Sharon K. Long is a senior research associate in the Health Policy Center of the Urban Institute. Her research has covered a wide range of issues related to poverty, welfare policy, employment and training programs, child care, health care, and long-term care.

Sandra J. Clark was a research associate in the Income and Benefits Policy Center of the Urban Institute. Her work has focused on a wide range of programs and services for low-income families with children. She is currently on the staff of the U.S. House of Representatives Budget Committee.
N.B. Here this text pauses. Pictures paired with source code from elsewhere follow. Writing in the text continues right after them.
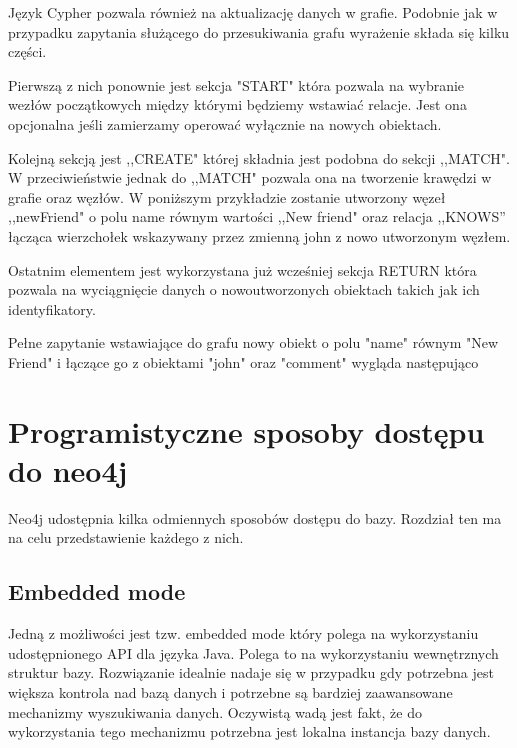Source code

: \documentclass[brudnopis]{xmgr}
\begin{document}
Język Cypher pozwala również na aktualizację danych w grafie. Podobnie jak w przypadku zapytania służącego do przesukiwania grafu wyrażenie składa się kilku części.

Pierwszą z nich ponownie jest sekcja "START" która pozwala na wybranie wezłów początkowych między którymi będziemy wstawiać relacje. Jest ona opcjonalna jeśli zamierzamy operować wyłącznie na nowych obiektach.



Kolejną sekcją jest ,,CREATE" której składnia jest podobna do sekcji ,,MATCH". W przeciwieństwie jednak do ,,MATCH" pozwala ona na tworzenie krawędzi w grafie oraz węzłów. W poniższym przykładzie zostanie utworzony węzeł ,,newFriend" o polu name równym wartości ,,New friend" oraz relacja ,,KNOWS'' łącząca wierzchołek wskazywany przez zmienną john z nowo utworzonym węzłem.



Ostatnim elementem jest wykorzystana już wcześniej sekcja RETURN która pozwala na wyciągnięcie danych o nowoutworzonych obiektach takich jak ich identyfikatory.



Pełne zapytanie wstawiające do grafu nowy obiekt o polu "name" równym "New Friend" i łączące go z obiektami "john" oraz "comment" wygląda następująco



\section{Programistyczne sposoby dostępu do neo4j}

Neo4j udostępnia kilka odmiennych sposobów dostępu do bazy. Rozdział ten ma na celu przedstawienie każdego z nich.

\subsection{Embedded mode}

Jedną z możliwości jest tzw. embedded mode który polega na wykorzystaniu udostępnionego API dla języka Java. Polega to na wykorzystaniu wewnętrznych struktur bazy. Rozwiązanie idealnie nadaje się w przypadku gdy potrzebna jest większa kontrola nad bazą danych i potrzebne są bardziej zaawansowane mechanizmy wyszukiwania danych. Oczywistą wadą jest fakt, że do wykorzystania tego mechanizmu potrzebna jest lokalna instancja bazy danych.
\end{document}
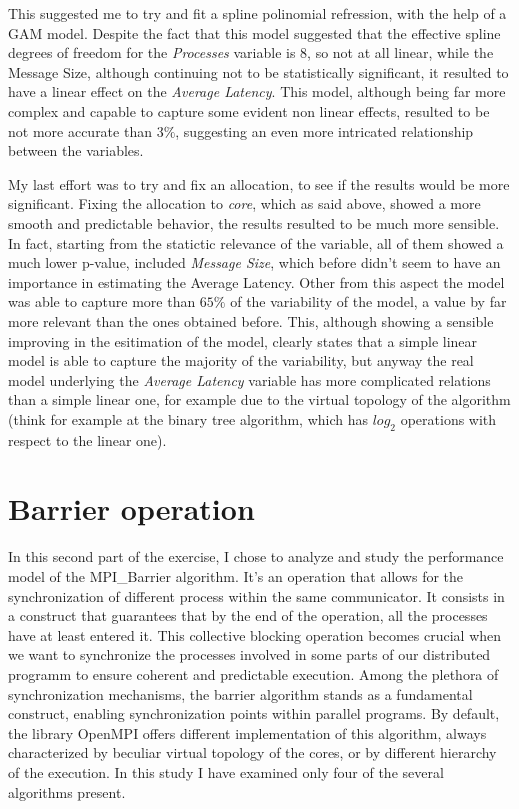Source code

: \documentclass{article}
\begin{document}
	This suggested me to try and fit a spline polinomial refression, with the help of a GAM model. Despite the fact that this model suggested that the effective spline degrees of freedom for the \textit{Processes} variable is 8, so not at all linear, while the Message Size, although continuing not to be statistically significant, it resulted to have a linear effect on the \textit{Average Latency}.
	This model, although being far more complex and capable to capture some evident non linear  effects, resulted to be not more accurate than $3\%$, suggesting an even more intricated relationship between the variables.
	
	My last effort was to try and fix an allocation, to see if the results would be more significant.
	Fixing the allocation to \textit{core}, which as said above, showed a more smooth and predictable behavior, the results resulted to be much more sensible.
	In fact, starting from the statictic relevance of the variable, all of them showed a much lower p-value, included \textit{Message Size}, which before didn't seem to have an importance in estimating the Average Latency.
	Other from this aspect the model was able to capture more than $65\%$ of the variability of the model, a value by far more relevant than the ones obtained before. This, although showing a sensible improving in the esitimation of the model, clearly states that a simple linear model is able to capture the majority of the variability, but anyway the real model underlying the \textit{Average Latency} variable has more complicated relations than a simple linear one, for example due to the virtual topology of the algorithm (think for example at the binary tree algorithm, which has $log_2$ operations with respect to the linear one).
	
	
	
	\section{Barrier operation}
	
	In this second part of the exercise, I chose to analyze and study the performance model of the MPI\_Barrier algorithm. It's an operation that allows for the synchronization of different process within the same communicator. It consists in a construct that guarantees that by the end of the operation, all the processes have at least entered it.
	This collective blocking operation becomes crucial when we want to synchronize the processes involved in some parts of our distributed programm to ensure coherent and predictable execution. Among the plethora of synchronization mechanisms, the barrier algorithm stands as a fundamental construct, enabling synchronization points within parallel programs.
	By default, the library OpenMPI offers different implementation of this algorithm, always characterized by beculiar virtual topology of the cores, or by different hierarchy of the execution. In this study I have examined only four of the  several algorithms present.
	
\end{document}
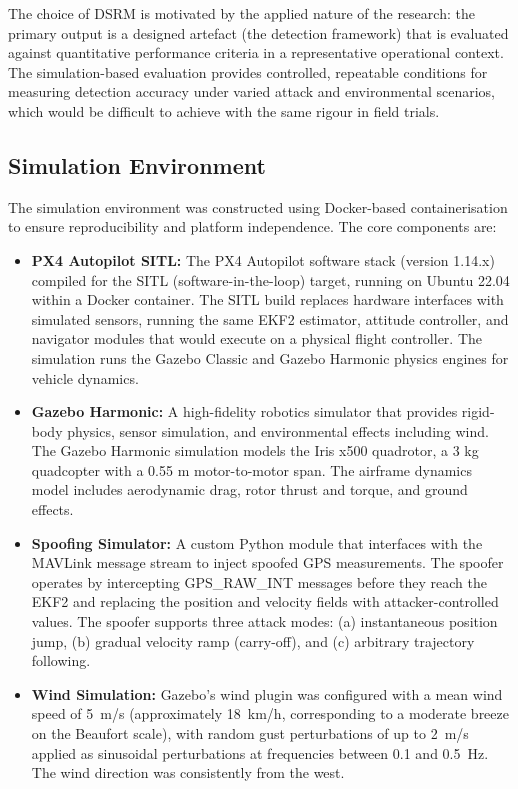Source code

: \documentclass[electronics,article,accept,moreauthors]{Definitions/mdpi}
\begin{document}
The choice of DSRM is motivated by the applied nature of the research: the primary output is a designed artefact (the detection framework) that is evaluated against quantitative performance criteria in a representative operational context. The simulation-based evaluation provides controlled, repeatable conditions for measuring detection accuracy under varied attack and environmental scenarios, which would be difficult to achieve with the same rigour in field trials.

\subsection{Simulation Environment}
\label{sec:simulation}

The simulation environment was constructed using Docker-based containerisation to ensure reproducibility and platform independence. The core components are:

\begin{itemize}
    \item \textbf{PX4 Autopilot SITL:} The PX4 Autopilot software stack (version 1.14.x) compiled for the SITL (software-in-the-loop) target, running on Ubuntu 22.04 within a Docker container. The SITL build replaces hardware interfaces with simulated sensors, running the same EKF2 estimator, attitude controller, and navigator modules that would execute on a physical flight controller. The simulation runs the Gazebo Classic and Gazebo Harmonic physics engines for vehicle dynamics.
    
    \item \textbf{Gazebo Harmonic:} A high-fidelity robotics simulator that provides rigid-body physics, sensor simulation, and environmental effects including wind. The Gazebo Harmonic simulation models the Iris x500 quadrotor, a 3 kg quadcopter with a 0.55 m motor-to-motor span. The airframe dynamics model includes aerodynamic drag, rotor thrust and torque, and ground effects.
    
    \item \textbf{Spoofing Simulator:} A custom Python module that interfaces with the MAVLink message stream to inject spoofed GPS measurements. The spoofer operates by intercepting GPS\_RAW\_INT messages before they reach the EKF2 and replacing the position and velocity fields with attacker-controlled values. The spoofer supports three attack modes: (a) instantaneous position jump, (b) gradual velocity ramp (carry-off), and (c) arbitrary trajectory following.
    
    \item \textbf{Wind Simulation:} Gazebo's wind plugin was configured with a mean wind speed of 5~m/s (approximately 18~km/h, corresponding to a moderate breeze on the Beaufort scale), with random gust perturbations of up to 2~m/s applied as sinusoidal perturbations at frequencies between 0.1 and 0.5~Hz. The wind direction was consistently from the west.
\end{itemize}
\end{document}
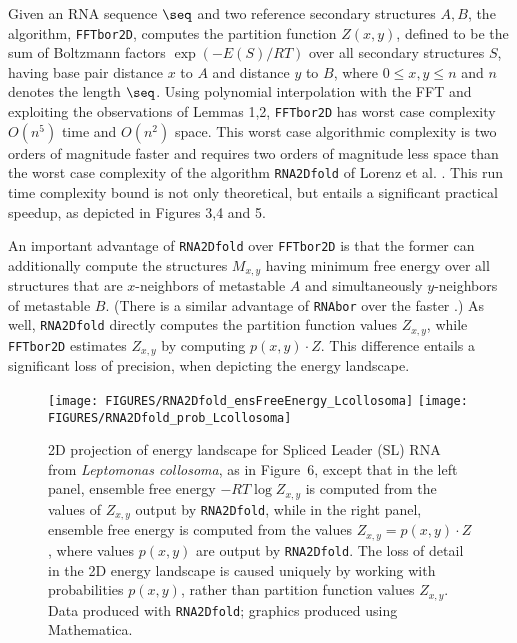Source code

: Given an RNA sequence $\seq$ and two reference secondary structures $A,B$,
the algorithm, {\tt FFTbor2D}, computes the partition
function $Z(x,y)$, defined to be the sum of Boltzmann factors
$\exp(-E(S)/RT)$ over all secondary structures $S$, having base pair
distance $x$ to  $A$ and distance $y$ to $B$, where
$0 \leq x,y \leq n$ and $n$ denotes the length $\seq$.
Using polynomial interpolation with the FFT and exploiting the observations
of Lemmas 1,2, {\tt FFTbor2D} has worst case complexity
$O(n^5)$ time and $O(n^2)$ space. This worst case
algorithmic complexity is two orders of magnitude faster and requires two
orders of magnitude less space than the worst case complexity of the
algorithm {\tt RNA2Dfold} of Lorenz et al. \cite{hofacker:RNAbor2D}.
This run time complexity bound is not only theoretical, but entails
a significant practical speedup, as depicted in
Figures 3,4 and 5.

An important advantage of
{\tt RNA2Dfold} over {\tt FFTbor2D} is that the former can additionally
compute the structures $M_{x,y}$ having minimum free energy over all
structures that are $x$-neighbors of metastable $A$ and simultaneously
$y$-neighbors of metastable $B$. (There is a similar advantage of {\tt RNAbor}
\cite{Freyhult.b07} over the faster \fftbor \cite{fftbor}.)
As well, {\tt RNA2Dfold} directly computes the partition function values
$Z_{x,y}$, while {\tt FFTbor2D} estimates $Z_{x,y}$ by computing
$p(x,y) \cdot Z$. This difference entails a significant loss of precision,
when depicting the energy landscape.


\begin{figure}[!t]
\begin{center}
\texttt{[image: FIGURES/RNA2Dfold\_ensFreeEnergy\_Lcollosoma]}
\hskip 1cm
\texttt{[image: FIGURES/RNA2Dfold\_prob\_Lcollosoma]}
\caption{\small
2D projection of energy landscape for Spliced Leader (SL) RNA
from {\em Leptomonas collosoma}, as in
Figure~6,
except that in the left panel, ensemble free energy $-RT \log Z_{x,y}$
is computed from the values of $Z_{x,y}$ output by {\tt RNA2Dfold},
while in the right panel, ensemble free energy is computed from
the values $Z_{x,y} = p(x,y) \cdot Z$, where values $p(x,y)$ are output
by {\tt RNA2Dfold}.
The loss of detail in the 2D energy landscape is caused uniquely by
working with probabilities $p(x,y)$, rather than partition function
values $Z_{x,y}$.
Data produced with {\tt RNA2Dfold}; graphics produced using Mathematica.
}
\label{fig:heatmapRNA2Dfold}
\end{center}
\end{figure}

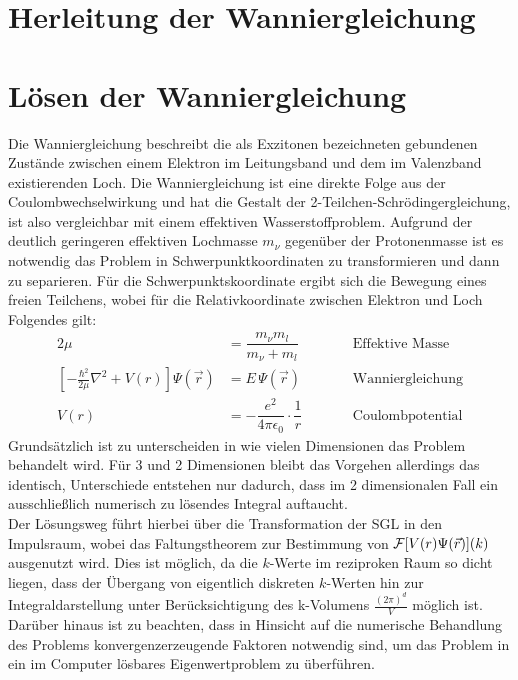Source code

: \section{Herleitung der Wanniergleichung}
\section{Lösen der Wanniergleichung}
Die Wanniergleichung beschreibt die als Exzitonen bezeichneten gebundenen Zustände zwischen einem Elektron im Leitungsband und dem im Valenzband existierenden Loch. Die Wanniergleichung ist eine direkte Folge aus der Coulombwechselwirkung und hat die Gestalt der 2-Teilchen-Schrödingergleichung, ist also vergleichbar mit einem effektiven Wasserstoffproblem. Aufgrund der deutlich geringeren effektiven Lochmasse $m_\nu$ gegenüber der Protonenmasse ist es notwendig das Problem in Schwerpunktkoordinaten zu transformieren und dann zu separieren. Für die Schwerpunktskoordinate ergibt sich die Bewegung eines freien Teilchens, wobei für die Relativkoordinate zwischen Elektron und Loch Folgendes gilt: 
\begin{alignat}{2}
  \mu &=\dfrac{m_\nu m_l}{m_\nu + m_l} && \qquad\text{Effektive Masse}\\
 \left [-\frac{\hbar^2}{2\mu}\nabla ^2 + V(r)\right ]\Psi(\vec{r}) &= E\, \Psi(\vec{r}) && \qquad\text{Wanniergleichung}\\
 V(r)&=-\dfrac{e^2}{4\pi\epsilon_0}\cdot \dfrac{1}{r} &&\qquad \text{Coulombpotential}
\end{alignat}
Grundsätzlich ist zu unterscheiden in wie vielen Dimensionen das Problem behandelt wird. Für 3 und 2 Dimensionen bleibt das Vorgehen allerdings das identisch, Unterschiede entstehen nur dadurch, dass im 2 dimensionalen Fall ein ausschließlich numerisch zu lösendes Integral auftaucht.\\ 
Der Lösungsweg führt hierbei über die Transformation der SGL in den Impulsraum, wobei das Faltungstheorem zur Bestimmung von $\mathcal{F}[V(r)\Psi(\vec{r})](k)$ ausgenutzt wird. Dies ist möglich, da die $k$-Werte im reziproken Raum so dicht liegen, dass der Übergang von eigentlich diskreten $k$-Werten hin zur Integraldarstellung unter Berücksichtigung des k-Volumens $\frac{(2\pi)^d}{V}$ möglich ist. Darüber hinaus ist zu beachten, dass in Hinsicht auf die numerische Behandlung des Problems konvergenzerzeugende Faktoren notwendig sind, um das Problem in ein im Computer lösbares Eigenwertproblem zu überführen. \\ \\

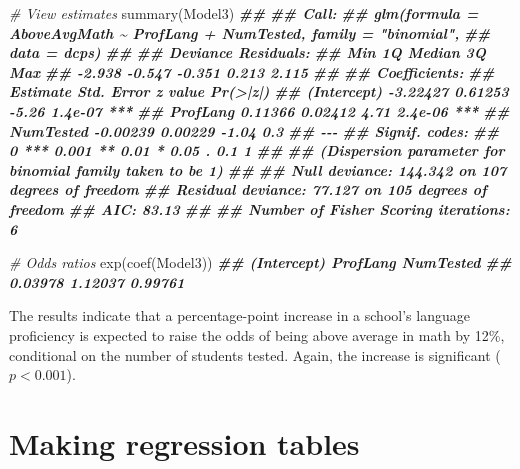 \documentclass[
  12pt,
]{krantz}
\newenvironment{Shaded}{\begin{snugshade}}{\end{snugshade}}
\newcommand{\CommentTok}[1]{\textcolor[rgb]{0.56,0.35,0.01}{\textit{#1}}}
\newcommand{\DocumentationTok}[1]{\textcolor[rgb]{0.56,0.35,0.01}{\textbf{\textit{#1}}}}
\newcommand{\FunctionTok}[1]{\textcolor[rgb]{0.00,0.00,0.00}{#1}}
\newcommand{\NormalTok}[1]{#1}
\begin{document}
\begin{Shaded}
\begin{Highlighting}[]
\CommentTok{\# View estimates}
  \FunctionTok{summary}\NormalTok{(Model3)  }
\DocumentationTok{\#\# }
\DocumentationTok{\#\# Call:}
\DocumentationTok{\#\# glm(formula = AboveAvgMath \textasciitilde{} ProfLang + NumTested, family = "binomial", }
\DocumentationTok{\#\#     data = dcps)}
\DocumentationTok{\#\# }
\DocumentationTok{\#\# Deviance Residuals: }
\DocumentationTok{\#\#    Min      1Q  Median      3Q     Max  }
\DocumentationTok{\#\# {-}2.938  {-}0.547  {-}0.351   0.213   2.115  }
\DocumentationTok{\#\# }
\DocumentationTok{\#\# Coefficients:}
\DocumentationTok{\#\#             Estimate Std. Error z value Pr(\textgreater{}|z|)    }
\DocumentationTok{\#\# (Intercept) {-}3.22427    0.61253   {-}5.26  1.4e{-}07 ***}
\DocumentationTok{\#\# ProfLang     0.11366    0.02412    4.71  2.4e{-}06 ***}
\DocumentationTok{\#\# NumTested   {-}0.00239    0.00229   {-}1.04      0.3    }
\DocumentationTok{\#\# {-}{-}{-}}
\DocumentationTok{\#\# Signif. codes:  }
\DocumentationTok{\#\# 0 \textquotesingle{}***\textquotesingle{} 0.001 \textquotesingle{}**\textquotesingle{} 0.01 \textquotesingle{}*\textquotesingle{} 0.05 \textquotesingle{}.\textquotesingle{} 0.1 \textquotesingle{} \textquotesingle{} 1}
\DocumentationTok{\#\# }
\DocumentationTok{\#\# (Dispersion parameter for binomial family taken to be 1)}
\DocumentationTok{\#\# }
\DocumentationTok{\#\#     Null deviance: 144.342  on 107  degrees of freedom}
\DocumentationTok{\#\# Residual deviance:  77.127  on 105  degrees of freedom}
\DocumentationTok{\#\# AIC: 83.13}
\DocumentationTok{\#\# }
\DocumentationTok{\#\# Number of Fisher Scoring iterations: 6}

\CommentTok{\# Odds ratios}
  \FunctionTok{exp}\NormalTok{(}\FunctionTok{coef}\NormalTok{(Model3))}
\DocumentationTok{\#\# (Intercept)    ProfLang   NumTested }
\DocumentationTok{\#\#     0.03978     1.12037     0.99761}
\end{Highlighting}
\end{Shaded}

The results indicate that a percentage-point increase in a school's language proficiency is expected to raise the odds of being above average in math by 12\%, conditional on the number of students tested. Again, the increase is significant (\(p < 0.001\)).

\hypertarget{making-regression-tables}{%
\section{Making regression tables}\label{making-regression-tables}}
\end{document}

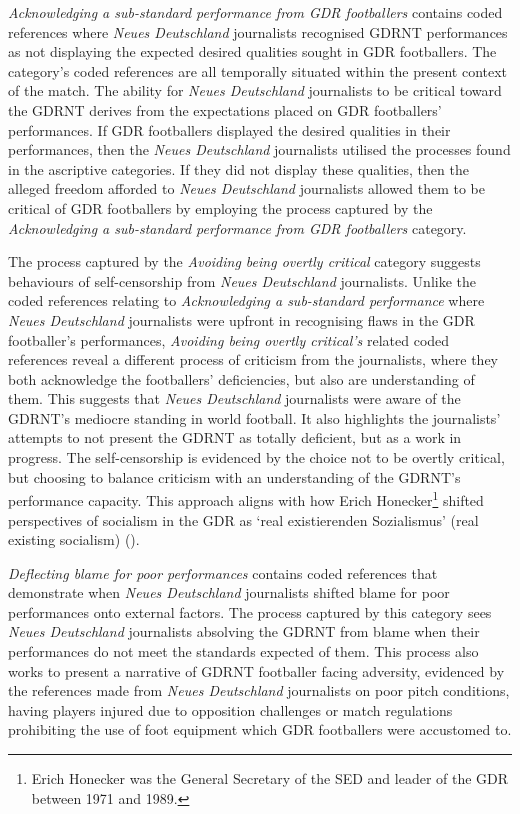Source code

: \textit{Acknowledging a sub-standard performance from GDR footballers} contains coded references where \textit{Neues Deutschland} journalists recognised GDRNT performances as not displaying the expected desired qualities sought in GDR footballers. The category’s coded references are all temporally situated within the present context of the match. The ability for \textit{Neues Deutschland} journalists to be critical toward the GDRNT derives from the expectations placed on GDR footballers’ performances. If GDR footballers displayed the desired qualities in their performances, then the \textit{Neues Deutschland} journalists utilised the processes found in the ascriptive categories. If they did not display these qualities, then the alleged freedom afforded to \textit{Neues Deutschland} journalists allowed them to be critical of GDR footballers by employing the process captured by the \textit{Acknowledging a sub-standard performance from GDR footballers} category.

The process captured by the \textit{Avoiding being overtly critical} category suggests behaviours of self-censorship from \textit{Neues Deutschland} journalists. Unlike the coded references relating to \textit{Acknowledging a sub-standard performance} where \textit{Neues Deutschland} journalists were upfront in recognising flaws in the GDR footballer’s performances, \textit{Avoiding being overtly critical’s} related coded references reveal a different process of criticism from the journalists, where they both acknowledge the footballers’ deficiencies, but also are understanding of them. This suggests that \textit{Neues Deutschland} journalists were aware of the GDRNT’s mediocre standing in world football. It also highlights the journalists’ attempts to not present the GDRNT as totally deficient, but as a work in progress. The self-censorship is evidenced by the choice not to be overtly critical, but choosing to balance criticism with an understanding of the GDRNT’s performance capacity. This approach aligns with how Erich Honecker\footnote{Erich Honecker was the General Secretary of the SED and leader of the GDR between 1971 and 1989.} shifted perspectives of socialism in the GDR as ‘real existierenden Sozialismus’ (real existing socialism) (\cite{borowsky2002}).

\textit{Deflecting blame for poor performances} contains coded references that demonstrate when \textit{Neues Deutschland} journalists shifted blame for poor performances onto external factors. The process captured by this category sees \textit{Neues Deutschland} journalists absolving the GDRNT from blame when their performances do not meet the standards expected of them. This process also works to present a narrative of GDRNT footballer facing adversity, evidenced by the references made from \textit{Neues Deutschland} journalists on poor pitch conditions, having players injured due to opposition challenges or match regulations prohibiting the use of foot equipment which GDR footballers were accustomed to.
Caroline Ratcliffe is a research associate in the Human Resources Policy Center. Her research has included welfare reform, welfare-to-work effectiveness, and the role of parental AFDC receipt on out-of-wedlock childbearing.

Krista Olson was a research associate in the Human Resources Policy Center. Her research interests included child welfare, domestic violence, welfare-to-work issues, and mental health programs.


Funders

Assessing the New Federalism is funded by the Annie E. Casey Foundation, the W.K. Kellogg Foundation, the Henry J. Kaiser Family Foundation, the Ford Foundation, the John D. and Catherine T. MacArthur Foundation, the Charles Stewart Mott Foundation, the Commonwealth Fund, the Stuart Foundation, the Robert Wood Johnson Foundation, the Weingart Foundation, the McKnight Foundation, the Fund for New Jersey, and the Rockefeller Foundation. Additional funding is provided by the Joyce Foundation and the Lynde and Harry Bradley Foundation through a subcontract with the University of Wisconsin at Madison.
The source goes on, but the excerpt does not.